Stimulus Money and Mobius Strips

Our financial system doesn't crash because the banks accommodate the Treasury's liquidity needs and the Fed accommodates the banks' liquidity needs. It works kind of like a Mobius strip.

On the evening news programs, the talking heads always stress the first syllable of the word trillion when reporting on the Biden stimulus.

“One point nine TRI-llion dollars,” they say, in exactly the same way that they used to say, “One BIL-lion dollars,” and the way that Doctor Evil of the Austin Powers films said, “One MIL-lion dollars,” as he raised his pinkie.

As if a trillion dollars were a lot of money.

Where does all this digital greenery come from, and where does it go? Will it cause hyper-inflation”? Will it require tax increases? Will it crush our grandchildren? Why doesn’t the financial system crash under its own weight, like a substandard apartment building in an earthquake zone?

Everyone wants to know. Here are the answers:

The money comes from the country’s infinite well of credit. Yes, the easy money will inflate the prices of houses and stocks. Yes, the profits it creates will be partly taxed away, as a check on inflation. Yes, our grandchildren will pay the debt back—but only as it comes due, as we always have.

There’s a reason why the system doesn’t crash. The banks (by design) will always accommodate the US Treasury’s need for cash by buying its bonds, and the Fed (by design) will always accommodate the banks’ need for cash by buying back the bonds they bought from the Treasury.

As an analogy, consider the Möbius strip, a topological oddity. Imagine a belt with a half-twist in it, which creates one continuous surface out of what had been an inside surface and an outside surface (See below). When an object moves along the continuous surface, as in this video, it reaches a point where it flips into a mirror-image of itself. On the next circuit, it flips back again. It can travel that roller-coaster indefinitely.

Treasury debt and US dollars (Federal Reserve notes) are mirror images of each other. And their circuit runs through the banking system, where their identity flips back and forth in an infinite and scalable process. (You can see the flip below. Note how the vectors reverse direction.)
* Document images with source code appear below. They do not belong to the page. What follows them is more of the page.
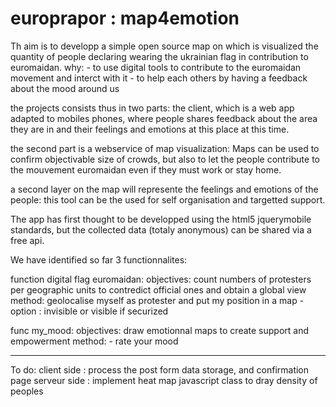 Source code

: europrapor : map4emotion
==========
Th aim is to developp a simple open source map on which is visualized the quantity of people declaring wearing the ukrainian 
flag in contribution to euromaidan.
why:  - to use digital tools to contribute to the euromaidan movement and interct with it
      - to help each others by having a feedback about the mood around us


the projects consists thus in two parts: the client, which is a web app adapted to mobiles phones, where people shares feedback about the area they are in and 
their feelings and emotions at this place at this time.

the second part is a webservice of map visualization: Maps can be used to confirm objectivable size of crowds, but also to let the people contribute to the mouvement euromaidan 
even if they must work or stay home.

a second layer on the map will represente the feelings and emotions of the people: this tool can be the used for self organisation
and targetted support.


The app has first thought to be developped using the html5 jquerymobile standards, but the collected data (totaly anonymous) can be shared via a free api.


We have identified so far 3 functionnalites:


function digital flag euromaidan:
	objectives:
		count numbers of protesters per geographic units to contredict official ones and obtain a global view
	method:
		geolocalise myself as protester and put my position in a map
		- option : invisible or visible if securized




func my_mood:
	objectives: draw emotionnal maps to create support and empowerment
	method:
		- rate your mood

--------------------
To do:
client side : process the post form data storage, and confirmation page
serveur side : implement heat map javascript class to dray density of peoples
In theory, there’s no end to a Möbius strip, or to the ability of the Fed, the Treasury, and the banks to turn money into risk-free debt and risk-free debt into money. When those $1,400 Treasury checks hit household bank accounts they will add to the reserves in the banking system, which the banks can use to cover their outlays or to buy Treasuries.

What about those commercial banks? They have their own knitting to stick to. They loan money to borrowers with varying creditworthiness at varying levels of interest. The money they advance (out of thin air) is credit-money; they earn interest on the advance until the borrower pays it back. When the borrower returns the money, the credit-money and the loan disappear.

It’s true that, whenever a borrower writes a check to someone at another bank, the first bank has to fund the transfer with reserves; it gets those reserves back when a loan is repaid. But the banks as a rule can create much more credit-money than they have reserves in the vault or at the Fed. (That’s the “alchemy” of banking.)

There’s a lot of credit money floating out there in the economy. According to FRED (Federal Reserve Economic Research) at the St. Louis Fed, the banks have $15.25 TRI-llion in outstanding credit. Those are loans they’ve created, and earn interest on, but that the borrowers haven’t paid back yet.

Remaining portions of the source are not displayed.